12/03/2015 | par Joël Munsch | Juridique

smiley-liberte_expression © Nataly-Nete - fotolia

La liberté d’expression est une liberté fondamentale. Mais elle s’exerce dans un cadre contraignant, notamment en matière de référé depuis 2007. La question des réseaux sociaux embarrasse cependant de manière récurrente les autorités territoriales et les directions générales. Voilà qui mérite un point d’actualité.

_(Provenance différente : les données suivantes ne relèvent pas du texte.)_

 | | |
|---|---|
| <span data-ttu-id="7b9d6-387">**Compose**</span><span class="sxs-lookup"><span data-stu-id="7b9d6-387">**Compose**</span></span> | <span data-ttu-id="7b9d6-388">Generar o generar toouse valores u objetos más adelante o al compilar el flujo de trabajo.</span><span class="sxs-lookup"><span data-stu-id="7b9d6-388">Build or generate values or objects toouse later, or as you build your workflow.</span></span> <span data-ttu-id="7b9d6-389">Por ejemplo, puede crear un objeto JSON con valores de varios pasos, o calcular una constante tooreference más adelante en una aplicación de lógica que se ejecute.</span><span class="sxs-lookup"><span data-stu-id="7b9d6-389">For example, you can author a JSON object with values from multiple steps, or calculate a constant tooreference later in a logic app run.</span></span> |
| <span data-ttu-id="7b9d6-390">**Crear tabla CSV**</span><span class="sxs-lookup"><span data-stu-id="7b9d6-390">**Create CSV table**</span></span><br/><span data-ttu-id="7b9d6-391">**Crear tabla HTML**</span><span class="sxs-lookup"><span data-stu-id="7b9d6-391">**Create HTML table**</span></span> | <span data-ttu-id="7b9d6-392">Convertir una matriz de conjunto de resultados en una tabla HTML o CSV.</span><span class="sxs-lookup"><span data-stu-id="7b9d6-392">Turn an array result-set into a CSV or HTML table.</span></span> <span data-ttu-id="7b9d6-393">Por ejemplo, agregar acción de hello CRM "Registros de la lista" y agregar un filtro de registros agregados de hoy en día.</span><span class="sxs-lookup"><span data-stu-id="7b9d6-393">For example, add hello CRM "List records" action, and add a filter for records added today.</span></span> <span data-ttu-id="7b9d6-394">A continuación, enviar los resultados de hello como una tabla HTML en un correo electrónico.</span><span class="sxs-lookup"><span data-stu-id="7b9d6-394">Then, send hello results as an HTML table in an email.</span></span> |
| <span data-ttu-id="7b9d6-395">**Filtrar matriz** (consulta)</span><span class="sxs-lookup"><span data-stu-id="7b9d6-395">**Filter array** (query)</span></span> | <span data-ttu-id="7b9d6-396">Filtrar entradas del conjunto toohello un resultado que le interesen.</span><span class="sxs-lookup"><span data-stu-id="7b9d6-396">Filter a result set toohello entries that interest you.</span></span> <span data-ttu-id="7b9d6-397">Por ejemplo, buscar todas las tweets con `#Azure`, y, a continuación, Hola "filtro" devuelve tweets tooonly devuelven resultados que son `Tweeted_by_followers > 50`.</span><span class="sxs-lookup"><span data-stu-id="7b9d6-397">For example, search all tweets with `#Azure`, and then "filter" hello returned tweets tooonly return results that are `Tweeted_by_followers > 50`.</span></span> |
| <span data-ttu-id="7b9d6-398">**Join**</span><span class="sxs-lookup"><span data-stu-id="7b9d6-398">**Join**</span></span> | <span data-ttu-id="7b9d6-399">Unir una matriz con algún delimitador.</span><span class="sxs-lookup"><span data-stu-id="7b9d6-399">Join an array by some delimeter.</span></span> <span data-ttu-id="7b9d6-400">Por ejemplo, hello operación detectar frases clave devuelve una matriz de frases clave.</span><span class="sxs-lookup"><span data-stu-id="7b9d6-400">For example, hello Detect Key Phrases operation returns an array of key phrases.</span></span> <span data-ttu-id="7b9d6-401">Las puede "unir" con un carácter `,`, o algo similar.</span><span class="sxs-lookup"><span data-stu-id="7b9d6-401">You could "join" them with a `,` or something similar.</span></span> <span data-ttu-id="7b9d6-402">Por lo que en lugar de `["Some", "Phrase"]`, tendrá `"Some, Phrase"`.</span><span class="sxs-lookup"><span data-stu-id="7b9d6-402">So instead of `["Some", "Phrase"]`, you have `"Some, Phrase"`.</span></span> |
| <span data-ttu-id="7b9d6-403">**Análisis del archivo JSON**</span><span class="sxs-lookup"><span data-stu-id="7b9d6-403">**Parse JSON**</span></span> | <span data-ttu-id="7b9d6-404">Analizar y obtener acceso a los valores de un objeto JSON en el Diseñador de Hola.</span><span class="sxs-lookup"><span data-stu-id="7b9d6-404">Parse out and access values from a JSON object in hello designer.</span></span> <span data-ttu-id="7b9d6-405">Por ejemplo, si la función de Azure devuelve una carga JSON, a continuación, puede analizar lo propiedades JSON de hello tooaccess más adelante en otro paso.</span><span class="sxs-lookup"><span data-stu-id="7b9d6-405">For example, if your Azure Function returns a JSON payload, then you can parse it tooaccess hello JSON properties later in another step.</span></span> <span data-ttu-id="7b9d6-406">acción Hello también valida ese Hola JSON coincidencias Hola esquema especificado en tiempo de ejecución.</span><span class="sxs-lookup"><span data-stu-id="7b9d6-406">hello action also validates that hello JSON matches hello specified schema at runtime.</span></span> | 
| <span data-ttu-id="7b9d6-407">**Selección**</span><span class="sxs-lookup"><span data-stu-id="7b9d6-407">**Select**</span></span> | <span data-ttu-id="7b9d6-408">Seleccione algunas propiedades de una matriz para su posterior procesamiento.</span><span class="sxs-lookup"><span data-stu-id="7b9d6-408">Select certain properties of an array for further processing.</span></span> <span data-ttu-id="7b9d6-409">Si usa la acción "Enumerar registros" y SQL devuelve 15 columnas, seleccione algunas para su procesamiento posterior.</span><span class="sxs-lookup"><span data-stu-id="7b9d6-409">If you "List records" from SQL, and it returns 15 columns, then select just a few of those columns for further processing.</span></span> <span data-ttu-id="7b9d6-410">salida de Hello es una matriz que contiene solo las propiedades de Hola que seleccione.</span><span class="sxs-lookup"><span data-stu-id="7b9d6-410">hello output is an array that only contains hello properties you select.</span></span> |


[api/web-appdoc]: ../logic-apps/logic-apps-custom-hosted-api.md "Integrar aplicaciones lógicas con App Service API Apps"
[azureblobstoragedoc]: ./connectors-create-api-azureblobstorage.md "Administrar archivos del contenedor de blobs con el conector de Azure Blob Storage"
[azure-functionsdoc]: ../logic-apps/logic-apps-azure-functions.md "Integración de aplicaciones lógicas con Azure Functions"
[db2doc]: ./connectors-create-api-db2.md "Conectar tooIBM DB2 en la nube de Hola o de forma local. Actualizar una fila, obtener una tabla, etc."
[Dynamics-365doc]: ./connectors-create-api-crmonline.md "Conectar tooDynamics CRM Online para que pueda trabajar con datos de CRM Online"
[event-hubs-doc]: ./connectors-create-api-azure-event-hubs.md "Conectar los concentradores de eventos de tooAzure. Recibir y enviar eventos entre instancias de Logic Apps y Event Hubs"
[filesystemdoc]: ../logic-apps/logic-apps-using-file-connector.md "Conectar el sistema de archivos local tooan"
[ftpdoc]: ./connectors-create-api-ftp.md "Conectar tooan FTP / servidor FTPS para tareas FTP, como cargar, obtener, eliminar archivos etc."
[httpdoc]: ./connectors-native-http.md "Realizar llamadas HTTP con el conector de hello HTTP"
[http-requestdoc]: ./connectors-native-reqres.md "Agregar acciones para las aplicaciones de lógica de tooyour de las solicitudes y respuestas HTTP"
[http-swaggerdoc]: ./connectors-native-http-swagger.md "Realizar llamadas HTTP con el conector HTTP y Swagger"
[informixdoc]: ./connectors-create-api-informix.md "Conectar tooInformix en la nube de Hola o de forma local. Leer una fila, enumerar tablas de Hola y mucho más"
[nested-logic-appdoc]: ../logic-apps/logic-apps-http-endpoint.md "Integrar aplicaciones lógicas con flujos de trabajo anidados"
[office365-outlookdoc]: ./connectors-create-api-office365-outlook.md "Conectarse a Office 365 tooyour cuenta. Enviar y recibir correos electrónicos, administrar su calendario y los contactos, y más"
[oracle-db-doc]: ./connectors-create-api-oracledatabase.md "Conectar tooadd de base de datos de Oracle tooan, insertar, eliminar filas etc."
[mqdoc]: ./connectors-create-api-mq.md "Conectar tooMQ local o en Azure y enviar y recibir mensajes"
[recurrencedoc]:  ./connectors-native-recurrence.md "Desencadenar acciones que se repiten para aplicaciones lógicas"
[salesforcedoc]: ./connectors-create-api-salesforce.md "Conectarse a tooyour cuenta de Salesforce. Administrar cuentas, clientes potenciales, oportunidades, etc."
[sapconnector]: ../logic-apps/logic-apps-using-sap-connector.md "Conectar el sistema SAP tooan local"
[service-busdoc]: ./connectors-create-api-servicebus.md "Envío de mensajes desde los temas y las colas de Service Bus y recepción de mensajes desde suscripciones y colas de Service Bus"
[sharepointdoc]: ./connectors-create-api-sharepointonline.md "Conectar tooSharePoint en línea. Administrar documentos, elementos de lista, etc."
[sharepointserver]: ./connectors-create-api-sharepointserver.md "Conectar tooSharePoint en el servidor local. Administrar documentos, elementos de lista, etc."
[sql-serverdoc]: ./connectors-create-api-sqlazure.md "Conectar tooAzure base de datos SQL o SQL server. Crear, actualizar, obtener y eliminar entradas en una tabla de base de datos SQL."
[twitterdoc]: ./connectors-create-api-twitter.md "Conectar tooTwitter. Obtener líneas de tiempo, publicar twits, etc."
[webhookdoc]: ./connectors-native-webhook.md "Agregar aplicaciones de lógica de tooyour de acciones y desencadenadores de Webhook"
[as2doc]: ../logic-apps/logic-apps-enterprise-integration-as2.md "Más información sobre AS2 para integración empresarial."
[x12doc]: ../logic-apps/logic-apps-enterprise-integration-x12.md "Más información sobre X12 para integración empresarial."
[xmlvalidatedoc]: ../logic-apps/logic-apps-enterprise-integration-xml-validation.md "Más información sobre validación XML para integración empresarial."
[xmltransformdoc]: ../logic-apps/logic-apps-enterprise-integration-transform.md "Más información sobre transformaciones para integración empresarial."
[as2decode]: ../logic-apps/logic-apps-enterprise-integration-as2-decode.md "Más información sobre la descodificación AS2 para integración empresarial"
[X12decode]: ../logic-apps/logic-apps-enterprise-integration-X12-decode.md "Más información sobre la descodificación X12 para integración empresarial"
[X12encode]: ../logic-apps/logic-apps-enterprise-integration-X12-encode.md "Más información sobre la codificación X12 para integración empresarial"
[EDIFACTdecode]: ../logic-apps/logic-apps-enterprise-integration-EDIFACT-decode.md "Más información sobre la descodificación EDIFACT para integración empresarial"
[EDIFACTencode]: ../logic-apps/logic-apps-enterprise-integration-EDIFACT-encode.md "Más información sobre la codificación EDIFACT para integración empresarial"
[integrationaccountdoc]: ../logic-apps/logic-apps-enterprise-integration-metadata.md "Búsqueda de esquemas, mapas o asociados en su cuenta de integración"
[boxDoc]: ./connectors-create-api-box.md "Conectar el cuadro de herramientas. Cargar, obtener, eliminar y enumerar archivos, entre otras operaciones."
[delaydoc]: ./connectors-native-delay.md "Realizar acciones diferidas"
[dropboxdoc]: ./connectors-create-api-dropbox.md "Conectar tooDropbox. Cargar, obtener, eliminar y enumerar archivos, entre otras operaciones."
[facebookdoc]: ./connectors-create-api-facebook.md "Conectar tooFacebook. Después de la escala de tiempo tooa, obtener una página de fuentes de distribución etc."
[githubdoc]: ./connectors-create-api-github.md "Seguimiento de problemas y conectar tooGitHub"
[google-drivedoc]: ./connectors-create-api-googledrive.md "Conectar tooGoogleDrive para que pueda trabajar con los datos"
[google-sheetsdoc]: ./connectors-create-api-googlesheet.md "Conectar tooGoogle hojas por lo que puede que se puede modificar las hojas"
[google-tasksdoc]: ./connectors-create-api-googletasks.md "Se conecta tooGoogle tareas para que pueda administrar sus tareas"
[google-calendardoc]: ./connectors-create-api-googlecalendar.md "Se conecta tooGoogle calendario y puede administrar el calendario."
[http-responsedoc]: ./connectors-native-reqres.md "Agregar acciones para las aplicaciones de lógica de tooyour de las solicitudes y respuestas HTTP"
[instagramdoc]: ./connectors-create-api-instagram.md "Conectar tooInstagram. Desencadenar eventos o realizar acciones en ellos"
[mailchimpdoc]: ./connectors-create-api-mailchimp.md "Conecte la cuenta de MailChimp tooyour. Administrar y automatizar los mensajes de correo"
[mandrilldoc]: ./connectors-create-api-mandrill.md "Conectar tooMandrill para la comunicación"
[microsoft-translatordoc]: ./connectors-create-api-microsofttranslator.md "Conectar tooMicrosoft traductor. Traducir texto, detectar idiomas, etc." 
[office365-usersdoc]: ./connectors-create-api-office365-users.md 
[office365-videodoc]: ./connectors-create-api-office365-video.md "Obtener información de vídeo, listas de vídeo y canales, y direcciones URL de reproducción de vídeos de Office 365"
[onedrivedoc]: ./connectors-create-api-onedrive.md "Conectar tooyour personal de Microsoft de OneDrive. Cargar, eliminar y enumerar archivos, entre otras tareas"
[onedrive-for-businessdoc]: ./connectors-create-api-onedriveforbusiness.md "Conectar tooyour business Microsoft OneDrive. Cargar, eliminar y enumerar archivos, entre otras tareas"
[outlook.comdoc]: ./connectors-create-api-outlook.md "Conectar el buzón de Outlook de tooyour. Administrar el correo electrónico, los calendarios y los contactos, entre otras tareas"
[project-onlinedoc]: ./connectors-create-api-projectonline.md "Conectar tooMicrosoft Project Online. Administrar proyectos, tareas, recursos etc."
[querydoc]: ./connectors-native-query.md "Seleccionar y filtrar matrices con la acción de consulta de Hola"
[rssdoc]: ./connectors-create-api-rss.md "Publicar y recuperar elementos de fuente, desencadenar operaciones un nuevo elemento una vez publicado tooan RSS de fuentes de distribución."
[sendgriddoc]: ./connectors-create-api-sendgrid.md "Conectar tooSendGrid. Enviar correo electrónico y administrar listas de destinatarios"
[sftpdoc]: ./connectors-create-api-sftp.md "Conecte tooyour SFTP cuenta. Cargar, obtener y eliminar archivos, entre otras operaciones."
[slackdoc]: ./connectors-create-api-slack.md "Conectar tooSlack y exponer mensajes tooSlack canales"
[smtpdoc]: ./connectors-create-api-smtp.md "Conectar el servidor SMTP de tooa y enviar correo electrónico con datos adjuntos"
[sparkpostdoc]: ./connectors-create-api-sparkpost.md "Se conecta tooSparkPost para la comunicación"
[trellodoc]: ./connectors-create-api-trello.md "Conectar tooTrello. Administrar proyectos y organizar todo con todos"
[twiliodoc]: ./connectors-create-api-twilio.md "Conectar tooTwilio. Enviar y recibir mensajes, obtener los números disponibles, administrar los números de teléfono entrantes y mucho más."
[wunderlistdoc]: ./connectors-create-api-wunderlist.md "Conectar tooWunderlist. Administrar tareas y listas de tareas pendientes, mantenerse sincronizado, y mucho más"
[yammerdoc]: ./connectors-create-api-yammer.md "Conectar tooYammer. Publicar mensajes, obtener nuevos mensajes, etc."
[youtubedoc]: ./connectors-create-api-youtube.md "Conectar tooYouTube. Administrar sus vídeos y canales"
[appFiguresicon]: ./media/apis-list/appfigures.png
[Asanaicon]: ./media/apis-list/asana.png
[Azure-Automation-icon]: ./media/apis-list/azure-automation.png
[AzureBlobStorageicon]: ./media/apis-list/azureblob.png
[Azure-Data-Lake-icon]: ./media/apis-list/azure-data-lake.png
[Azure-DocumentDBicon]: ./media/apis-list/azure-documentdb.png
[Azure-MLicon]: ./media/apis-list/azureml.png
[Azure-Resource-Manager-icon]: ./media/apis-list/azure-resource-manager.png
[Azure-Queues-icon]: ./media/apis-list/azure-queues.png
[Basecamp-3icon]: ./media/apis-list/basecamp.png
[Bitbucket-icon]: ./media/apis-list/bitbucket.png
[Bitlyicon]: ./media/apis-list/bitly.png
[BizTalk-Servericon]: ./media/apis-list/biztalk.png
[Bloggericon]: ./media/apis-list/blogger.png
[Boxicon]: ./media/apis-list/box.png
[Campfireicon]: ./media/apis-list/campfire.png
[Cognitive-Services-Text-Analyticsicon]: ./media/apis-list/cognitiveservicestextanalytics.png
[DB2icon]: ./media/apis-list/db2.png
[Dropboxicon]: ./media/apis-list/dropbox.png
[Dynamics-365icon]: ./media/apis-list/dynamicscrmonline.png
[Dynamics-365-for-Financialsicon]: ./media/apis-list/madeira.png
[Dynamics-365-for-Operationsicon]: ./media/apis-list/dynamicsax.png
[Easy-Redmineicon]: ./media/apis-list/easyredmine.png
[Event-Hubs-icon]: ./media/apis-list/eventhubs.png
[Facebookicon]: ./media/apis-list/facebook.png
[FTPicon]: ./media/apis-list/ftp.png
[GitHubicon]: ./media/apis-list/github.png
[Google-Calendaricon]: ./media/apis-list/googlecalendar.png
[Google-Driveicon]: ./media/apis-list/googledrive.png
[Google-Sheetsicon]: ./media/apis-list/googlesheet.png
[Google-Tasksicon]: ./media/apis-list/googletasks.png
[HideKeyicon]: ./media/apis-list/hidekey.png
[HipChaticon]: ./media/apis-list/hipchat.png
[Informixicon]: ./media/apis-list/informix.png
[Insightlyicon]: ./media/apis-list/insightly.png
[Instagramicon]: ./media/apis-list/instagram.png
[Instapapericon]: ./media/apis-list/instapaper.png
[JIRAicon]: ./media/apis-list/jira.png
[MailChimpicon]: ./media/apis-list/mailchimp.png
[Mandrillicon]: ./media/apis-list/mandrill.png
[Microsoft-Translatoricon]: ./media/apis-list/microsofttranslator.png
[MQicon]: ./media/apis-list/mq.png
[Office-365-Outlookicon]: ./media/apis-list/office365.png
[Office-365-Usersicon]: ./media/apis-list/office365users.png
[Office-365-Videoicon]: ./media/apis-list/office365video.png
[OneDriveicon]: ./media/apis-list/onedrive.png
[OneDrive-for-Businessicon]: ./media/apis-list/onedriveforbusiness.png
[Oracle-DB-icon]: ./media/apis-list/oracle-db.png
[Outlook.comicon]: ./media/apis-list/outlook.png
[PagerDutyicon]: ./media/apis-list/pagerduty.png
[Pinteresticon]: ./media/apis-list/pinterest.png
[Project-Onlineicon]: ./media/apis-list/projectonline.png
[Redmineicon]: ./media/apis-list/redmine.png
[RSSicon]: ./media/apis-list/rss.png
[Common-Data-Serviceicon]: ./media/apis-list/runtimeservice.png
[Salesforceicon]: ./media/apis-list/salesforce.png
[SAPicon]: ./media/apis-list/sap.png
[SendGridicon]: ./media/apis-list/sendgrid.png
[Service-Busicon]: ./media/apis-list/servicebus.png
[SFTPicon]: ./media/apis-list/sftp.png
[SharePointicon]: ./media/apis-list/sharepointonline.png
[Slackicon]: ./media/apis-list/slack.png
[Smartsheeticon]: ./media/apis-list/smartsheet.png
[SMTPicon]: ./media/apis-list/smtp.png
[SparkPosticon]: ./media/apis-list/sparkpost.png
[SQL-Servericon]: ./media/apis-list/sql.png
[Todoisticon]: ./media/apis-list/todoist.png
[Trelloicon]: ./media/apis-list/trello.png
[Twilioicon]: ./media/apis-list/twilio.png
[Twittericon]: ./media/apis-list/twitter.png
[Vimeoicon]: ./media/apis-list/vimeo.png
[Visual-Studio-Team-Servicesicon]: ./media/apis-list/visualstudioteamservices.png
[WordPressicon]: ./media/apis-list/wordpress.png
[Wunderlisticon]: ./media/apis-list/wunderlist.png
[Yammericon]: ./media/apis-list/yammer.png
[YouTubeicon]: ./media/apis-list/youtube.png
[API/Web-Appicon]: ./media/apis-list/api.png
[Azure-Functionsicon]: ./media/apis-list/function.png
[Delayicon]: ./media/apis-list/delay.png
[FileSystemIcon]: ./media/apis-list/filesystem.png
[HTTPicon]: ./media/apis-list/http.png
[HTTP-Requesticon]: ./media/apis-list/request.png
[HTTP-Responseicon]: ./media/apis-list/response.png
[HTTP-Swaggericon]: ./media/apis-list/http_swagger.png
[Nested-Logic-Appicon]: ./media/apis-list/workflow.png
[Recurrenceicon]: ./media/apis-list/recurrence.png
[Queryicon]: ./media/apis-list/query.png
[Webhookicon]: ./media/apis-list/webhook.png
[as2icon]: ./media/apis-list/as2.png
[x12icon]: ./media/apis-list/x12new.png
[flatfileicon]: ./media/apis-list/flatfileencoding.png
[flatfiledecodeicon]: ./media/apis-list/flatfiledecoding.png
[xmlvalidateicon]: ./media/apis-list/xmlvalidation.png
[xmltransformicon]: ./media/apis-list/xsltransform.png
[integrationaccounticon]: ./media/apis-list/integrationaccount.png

La liberté d’expression est une liberté fondamentale reconnue par l’article 11 de la Déclaration des droits de l’homme et du citoyen du 26 août 1789, l’article 10 de la Convention européenne des droits de l’homme du 4 novembre 1950 ou encore l’article 11 de la Charte des droits fondamentaux de l’Union européenne.

 

Une liberté relative

Notons tout d’abord que la liberté d’expression est relative… puisque ses abus peuvent être sanctionnés selon les limites posées par le législateur et la jurisprudence. Cependant, ces limites doivent rester proportionnées et sont encadrées, notamment en matière procédurale, par des règles spécifiques. Ainsi, comme toute forme d’expression publique, les opinions exprimées sur internet et sur les réseaux sociaux sont régies par la loi du 29 juillet 1881 sur la liberté de la presse et donc soumises aux règles particulières de prescription édictées par cette loi.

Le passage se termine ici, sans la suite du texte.